25 de ago. de 2020

Oriza L. Legrand Violettes du Czar - Avaliação Perfume


É interessante observar a data de lançamento original do perfume Violettes du Czar da marca Oriza L. Legrand. Criado em 1862 para celebrar a exclusividade de distribuição de perfumaria para a Corte Russa, certamente a versão original do perfume Violettes du Czar era uma fragrância cara de se produzir e com um alto volume de materiais naturais - a descoberta e produção dos sintéticos análogos ao aroma das violetas foi feita somente em 1893. Certamente a versão atual parte da fórmula original e incorpora os avanços da química para produzir um rico e opulento aroma de Violetas.

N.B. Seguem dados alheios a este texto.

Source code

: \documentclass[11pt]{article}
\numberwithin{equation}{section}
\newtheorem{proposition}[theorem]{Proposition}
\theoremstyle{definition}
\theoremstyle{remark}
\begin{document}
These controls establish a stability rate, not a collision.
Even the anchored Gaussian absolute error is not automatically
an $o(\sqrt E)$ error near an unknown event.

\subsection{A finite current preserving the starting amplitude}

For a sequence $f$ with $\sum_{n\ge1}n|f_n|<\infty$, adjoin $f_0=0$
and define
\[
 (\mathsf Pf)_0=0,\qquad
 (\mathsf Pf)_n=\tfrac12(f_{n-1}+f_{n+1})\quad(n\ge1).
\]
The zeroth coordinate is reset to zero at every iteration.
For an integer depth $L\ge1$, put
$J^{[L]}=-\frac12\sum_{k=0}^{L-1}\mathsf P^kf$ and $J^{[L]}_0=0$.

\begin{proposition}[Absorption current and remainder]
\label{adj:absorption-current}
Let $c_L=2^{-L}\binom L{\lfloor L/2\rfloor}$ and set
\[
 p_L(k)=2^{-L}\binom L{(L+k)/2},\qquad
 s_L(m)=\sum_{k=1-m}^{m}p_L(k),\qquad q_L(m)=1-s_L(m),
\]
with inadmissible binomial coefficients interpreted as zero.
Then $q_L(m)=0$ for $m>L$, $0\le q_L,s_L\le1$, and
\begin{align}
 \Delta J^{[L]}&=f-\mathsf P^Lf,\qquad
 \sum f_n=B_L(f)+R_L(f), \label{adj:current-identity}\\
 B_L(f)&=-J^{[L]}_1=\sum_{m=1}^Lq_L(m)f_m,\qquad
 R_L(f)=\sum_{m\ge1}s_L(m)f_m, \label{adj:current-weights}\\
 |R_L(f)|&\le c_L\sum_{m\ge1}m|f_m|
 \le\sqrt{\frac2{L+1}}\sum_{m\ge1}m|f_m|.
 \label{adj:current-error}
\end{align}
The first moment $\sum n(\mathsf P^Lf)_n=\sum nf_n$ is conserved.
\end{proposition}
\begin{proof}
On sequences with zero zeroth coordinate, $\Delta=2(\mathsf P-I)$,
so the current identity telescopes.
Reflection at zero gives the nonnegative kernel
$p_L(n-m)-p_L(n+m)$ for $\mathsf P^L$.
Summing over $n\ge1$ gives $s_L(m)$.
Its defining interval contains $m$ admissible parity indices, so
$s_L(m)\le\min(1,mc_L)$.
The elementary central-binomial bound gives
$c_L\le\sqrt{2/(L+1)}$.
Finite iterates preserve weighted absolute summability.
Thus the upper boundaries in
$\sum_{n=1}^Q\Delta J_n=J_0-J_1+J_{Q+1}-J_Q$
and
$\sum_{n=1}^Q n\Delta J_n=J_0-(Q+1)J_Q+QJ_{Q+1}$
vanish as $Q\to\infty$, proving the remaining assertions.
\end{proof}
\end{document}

É dito pela marca que a fragrância utiliza violetas específicas da região francesa de Nice, conhecidas por terem um aroma mais fino, delicado e distinto, e que isso é combinado a um acorde mais viril e agressivo de couro russo, bálsamo e ambar. Na versão moderna é possível dizer que a marca pende o perfume mais para o complexo aroma das violetas do que do couro, mantendo o aspeco nobre porém tirando parte de sua agressividade e virilidade.

O perfume parece ter de fato um toque de violeta natural - um material de altíssimo custo dado o baixo rendimento da extração das flores. Ou se não há, o perfumista foi muito habilidoso então em combinar iononas e outros sintéticos ao cheiro da folha de violeta. Violettes du Czar é como um extravagante e aristocrático buquê de violetas. A saída é algo bem distinto, um aroma quase que animálico e que parece vir da própria flor.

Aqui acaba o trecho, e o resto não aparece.